### WHAT NEEDS TO BE DONE
Which lines run from the line with "vs. semantics (models)" through the line with "le parti interessate;" in the entries below? Print them exactly, both ends included, and nothing more.

___ STORED DATA

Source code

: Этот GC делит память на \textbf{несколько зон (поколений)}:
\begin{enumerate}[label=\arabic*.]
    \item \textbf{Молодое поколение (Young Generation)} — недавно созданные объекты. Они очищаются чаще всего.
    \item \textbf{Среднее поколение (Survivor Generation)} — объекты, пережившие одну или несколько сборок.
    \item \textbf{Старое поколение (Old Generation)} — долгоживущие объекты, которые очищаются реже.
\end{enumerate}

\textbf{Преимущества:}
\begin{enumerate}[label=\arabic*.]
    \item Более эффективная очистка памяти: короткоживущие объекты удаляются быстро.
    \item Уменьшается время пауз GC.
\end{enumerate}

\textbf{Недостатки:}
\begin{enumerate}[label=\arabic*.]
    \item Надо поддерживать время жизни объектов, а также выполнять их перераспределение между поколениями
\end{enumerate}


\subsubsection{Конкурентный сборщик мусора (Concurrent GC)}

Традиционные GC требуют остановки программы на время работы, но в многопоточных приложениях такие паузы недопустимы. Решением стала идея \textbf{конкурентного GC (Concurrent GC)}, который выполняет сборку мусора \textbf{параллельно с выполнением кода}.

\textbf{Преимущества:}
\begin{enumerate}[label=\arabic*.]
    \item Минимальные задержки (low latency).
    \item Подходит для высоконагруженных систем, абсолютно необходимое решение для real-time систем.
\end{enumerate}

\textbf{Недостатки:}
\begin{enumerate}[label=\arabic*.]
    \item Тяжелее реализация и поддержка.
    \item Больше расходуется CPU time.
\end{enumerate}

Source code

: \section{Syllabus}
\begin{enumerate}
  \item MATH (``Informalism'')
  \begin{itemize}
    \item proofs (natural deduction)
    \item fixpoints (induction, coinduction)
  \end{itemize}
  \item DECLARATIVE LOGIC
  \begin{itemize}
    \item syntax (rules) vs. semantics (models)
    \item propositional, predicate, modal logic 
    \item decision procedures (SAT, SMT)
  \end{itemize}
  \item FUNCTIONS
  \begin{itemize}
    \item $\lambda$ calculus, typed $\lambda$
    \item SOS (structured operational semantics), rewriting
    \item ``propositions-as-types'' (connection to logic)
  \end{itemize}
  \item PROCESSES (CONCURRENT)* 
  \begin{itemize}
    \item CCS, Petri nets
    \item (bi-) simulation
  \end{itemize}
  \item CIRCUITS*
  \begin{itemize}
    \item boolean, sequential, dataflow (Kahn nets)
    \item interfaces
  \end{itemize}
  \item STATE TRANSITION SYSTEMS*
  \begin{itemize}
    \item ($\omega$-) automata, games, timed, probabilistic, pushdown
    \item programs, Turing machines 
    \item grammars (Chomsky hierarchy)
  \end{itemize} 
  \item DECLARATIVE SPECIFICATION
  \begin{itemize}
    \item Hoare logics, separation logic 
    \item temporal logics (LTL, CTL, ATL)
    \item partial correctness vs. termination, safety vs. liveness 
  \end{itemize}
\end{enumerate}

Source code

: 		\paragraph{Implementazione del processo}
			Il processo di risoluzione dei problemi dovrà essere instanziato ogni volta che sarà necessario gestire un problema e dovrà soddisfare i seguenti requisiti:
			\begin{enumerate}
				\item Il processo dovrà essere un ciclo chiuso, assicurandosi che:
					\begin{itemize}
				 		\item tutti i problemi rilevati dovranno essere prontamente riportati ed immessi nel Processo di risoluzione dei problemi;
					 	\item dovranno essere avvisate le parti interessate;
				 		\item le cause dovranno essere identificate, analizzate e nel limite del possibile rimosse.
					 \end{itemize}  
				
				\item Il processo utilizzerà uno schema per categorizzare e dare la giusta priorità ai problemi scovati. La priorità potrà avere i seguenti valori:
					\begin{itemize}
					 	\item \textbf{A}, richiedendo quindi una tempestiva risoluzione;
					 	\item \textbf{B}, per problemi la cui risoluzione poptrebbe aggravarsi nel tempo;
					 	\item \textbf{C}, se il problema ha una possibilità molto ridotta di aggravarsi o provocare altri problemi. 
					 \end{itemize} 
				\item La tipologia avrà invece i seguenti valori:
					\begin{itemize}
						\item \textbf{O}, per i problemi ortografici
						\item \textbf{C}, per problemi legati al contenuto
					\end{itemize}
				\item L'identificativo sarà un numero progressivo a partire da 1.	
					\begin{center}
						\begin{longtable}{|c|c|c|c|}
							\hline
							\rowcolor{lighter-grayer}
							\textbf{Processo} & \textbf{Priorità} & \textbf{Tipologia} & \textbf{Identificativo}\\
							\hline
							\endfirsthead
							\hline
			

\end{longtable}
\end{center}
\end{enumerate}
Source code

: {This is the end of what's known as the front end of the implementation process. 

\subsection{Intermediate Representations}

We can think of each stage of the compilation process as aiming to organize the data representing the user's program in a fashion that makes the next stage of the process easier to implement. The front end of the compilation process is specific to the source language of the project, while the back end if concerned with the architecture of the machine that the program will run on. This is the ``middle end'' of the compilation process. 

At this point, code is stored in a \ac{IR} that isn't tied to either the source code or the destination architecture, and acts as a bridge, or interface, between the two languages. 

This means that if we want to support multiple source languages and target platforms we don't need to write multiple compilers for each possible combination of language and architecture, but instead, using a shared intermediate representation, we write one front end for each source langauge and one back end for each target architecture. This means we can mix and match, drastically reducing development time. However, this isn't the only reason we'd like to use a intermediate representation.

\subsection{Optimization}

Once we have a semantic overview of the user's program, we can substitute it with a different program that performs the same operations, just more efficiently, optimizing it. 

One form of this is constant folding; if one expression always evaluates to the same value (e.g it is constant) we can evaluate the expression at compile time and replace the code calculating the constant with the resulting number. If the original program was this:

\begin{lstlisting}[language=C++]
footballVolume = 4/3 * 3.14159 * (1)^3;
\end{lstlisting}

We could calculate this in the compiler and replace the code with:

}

______

### TASK OUTPUT
    \item syntax (rules) vs. semantics (models)
    \item propositional, predicate, modal logic 
    \item decision procedures (SAT, SMT)
  \end{itemize}
  \item FUNCTIONS
  \begin{itemize}
    \item $\lambda$ calculus, typed $\lambda$
    \item SOS (structured operational semantics), rewriting
    \item ``propositions-as-types'' (connection to logic)
  \end{itemize}
  \item PROCESSES (CONCURRENT)* 
  \begin{itemize}
    \item CCS, Petri nets
    \item (bi-) simulation
  \end{itemize}
  \item CIRCUITS*
  \begin{itemize}
    \item boolean, sequential, dataflow (Kahn nets)
    \item interfaces
  \end{itemize}
  \item STATE TRANSITION SYSTEMS*
  \begin{itemize}
    \item ($\omega$-) automata, games, timed, probabilistic, pushdown
    \item programs, Turing machines 
    \item grammars (Chomsky hierarchy)
  \end{itemize} 
  \item DECLARATIVE SPECIFICATION
  \begin{itemize}
    \item Hoare logics, separation logic 
    \item temporal logics (LTL, CTL, ATL)
    \item partial correctness vs. termination, safety vs. liveness 
  \end{itemize}
\end{enumerate}

Source code

: 		\paragraph{Implementazione del processo}
			Il processo di risoluzione dei problemi dovrà essere instanziato ogni volta che sarà necessario gestire un problema e dovrà soddisfare i seguenti requisiti:
			\begin{enumerate}
				\item Il processo dovrà essere un ciclo chiuso, assicurandosi che:
					\begin{itemize}
				 		\item tutti i problemi rilevati dovranno essere prontamente riportati ed immessi nel Processo di risoluzione dei problemi;
					 	\item dovranno essere avvisate le parti interessate;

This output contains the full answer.